New roof. New version of drip edge problem. Please help


#1

Hello again all. Three years ago I had 20 year three tab shingles installed. I had major problems with improper installation of which I asked for advice from this forum. One of the main issues was that when it rained, the water ran behind the drip edge onto the fascia.

I had a new roof installed in July 2007 with 30 yr Certainteed architechural shingles. The roofer cut back some of the fascia board, but did not cap it. My new problem is that when it rains, the run-off laps the drip edge and facia board. Another way to say this is that: The water runs down front of the drip edge and gets on to the wood.

The roofing company, is licensed, insured, reputable and has been in business for a long time. At first they tried to tell me that this is normal. Then they said that it was the wind blowing the rain back on to the wood. Then when he finally sent a crew out here who got on top of the roof with a water hose, and saw precisely what I had been complaining about, on a clear day with no wind. The foreman said that some roofs will do this. They left and I did not hear anything for over a month.

When I first contacted the owner for a roof replacement, I told him about my concerns about the old drip-edge. I asked him about a water membrane, a customized drip-edge that was wider at the top. He said that all of that was not necessary. When I reminded him of this, he now says that he was trying to keep his price competitive. :x

Today, the owner came by. He is now trying to blame the problem on the construction of the house. He has offered to place aluminum trim on top of the fascia to keep the wood from rotting. This is for a charge of over $500 plus the balance of the remainder of the roof replacement.
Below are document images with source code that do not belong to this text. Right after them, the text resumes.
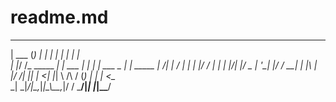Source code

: # readme.md

______ _           _          _    _            _        
| ___ (_)         | |        | |  | |          | |       
| |_/ /_ _____   _| | ___   _| |  | | ___  _ __| | _____ 
|    /| |_  / | | | |/ / | | | |/\| |/ _ \| '__| |/ / __|
| |\ \| |/ /| |_| |   <| |_| \  /\  / (_) | |  |   <\__ \
\_| \_|_/___|\__,_|_|\_\\__,_|\/  \/ \___/|_|  |_|\_\___/
                                                         
                                                         
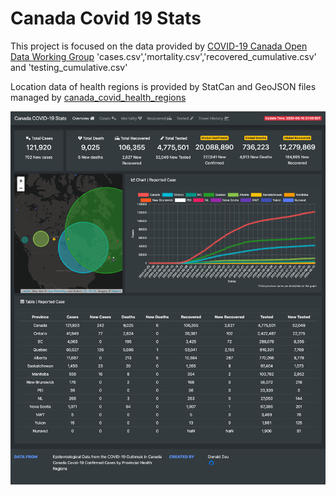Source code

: # Canada Covid 19 Stats 
This project is focused on the data provided by <a href = "https://github.com/ishaberry/Covid19Canada">COVID-19 Canada Open Data Working Group</a> 'cases.csv','mortality.csv','recovered_cumulative.csv' and 'testing_cumulative.csv'

Location data of health regions is provided by StatCan and GeoJSON files managed by <a href = 'https://github.com/sitrucp/canada_covid_health_regions'>canada_covid_health_regions</a>

![Example](https://github.com/donaldzou/Canada-Covid19-Stats/raw/master/full.png)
I have never heard of this procedure and I really do not like the way it sounds. If I cover the fascia, won’t this accelerate the decay of the wood over time? His solution sounds like a cover-up.

I find it ironic that he left 1/2 of the cost of the roof unpaid without a phone call about the remaining balance. He did not call me, I had to call him. I believe that he knows that his crew did something wrong and had decided that it was more cost effective to forfeit his balance than to correct his mistake. I just want the roof done properly.
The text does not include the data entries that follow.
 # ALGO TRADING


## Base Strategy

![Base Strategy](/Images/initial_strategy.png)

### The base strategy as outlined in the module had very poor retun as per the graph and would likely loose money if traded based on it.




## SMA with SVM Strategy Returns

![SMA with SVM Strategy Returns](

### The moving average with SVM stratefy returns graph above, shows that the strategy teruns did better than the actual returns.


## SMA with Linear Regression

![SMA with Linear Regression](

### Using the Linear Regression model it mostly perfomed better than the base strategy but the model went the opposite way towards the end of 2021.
Also, I am having very large puddles of water on the concrete in the morning. Water is literally running off of the house. Of course he said that this too was normal.
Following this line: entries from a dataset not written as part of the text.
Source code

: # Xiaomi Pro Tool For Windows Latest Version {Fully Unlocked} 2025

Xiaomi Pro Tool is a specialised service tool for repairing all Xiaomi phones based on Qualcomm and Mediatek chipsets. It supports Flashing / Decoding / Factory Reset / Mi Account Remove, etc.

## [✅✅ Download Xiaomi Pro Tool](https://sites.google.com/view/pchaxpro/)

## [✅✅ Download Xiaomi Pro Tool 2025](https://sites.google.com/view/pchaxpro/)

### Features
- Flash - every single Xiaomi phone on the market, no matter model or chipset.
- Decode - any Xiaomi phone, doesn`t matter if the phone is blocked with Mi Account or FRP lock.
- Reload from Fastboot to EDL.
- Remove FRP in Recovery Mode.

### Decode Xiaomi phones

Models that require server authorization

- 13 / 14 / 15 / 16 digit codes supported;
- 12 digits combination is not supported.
Can anyone help me with this? Please. I can post photos if needed. I am sorry that this post is long. Thank you for all of your help.


#2

I dont know if im understanding you properly but when the water runs off the roof where is it supposed to go? Where im from 90% of wood is wrapped in aluminum with gutters. I have never personally heard of different drip edge changing thw way the roof rids itself of water. Whats the problem with the wood being wet? The wood will not rott if its wrapped. Your going to have to show me some pictures so i know what is going on so i can give you a solid answer.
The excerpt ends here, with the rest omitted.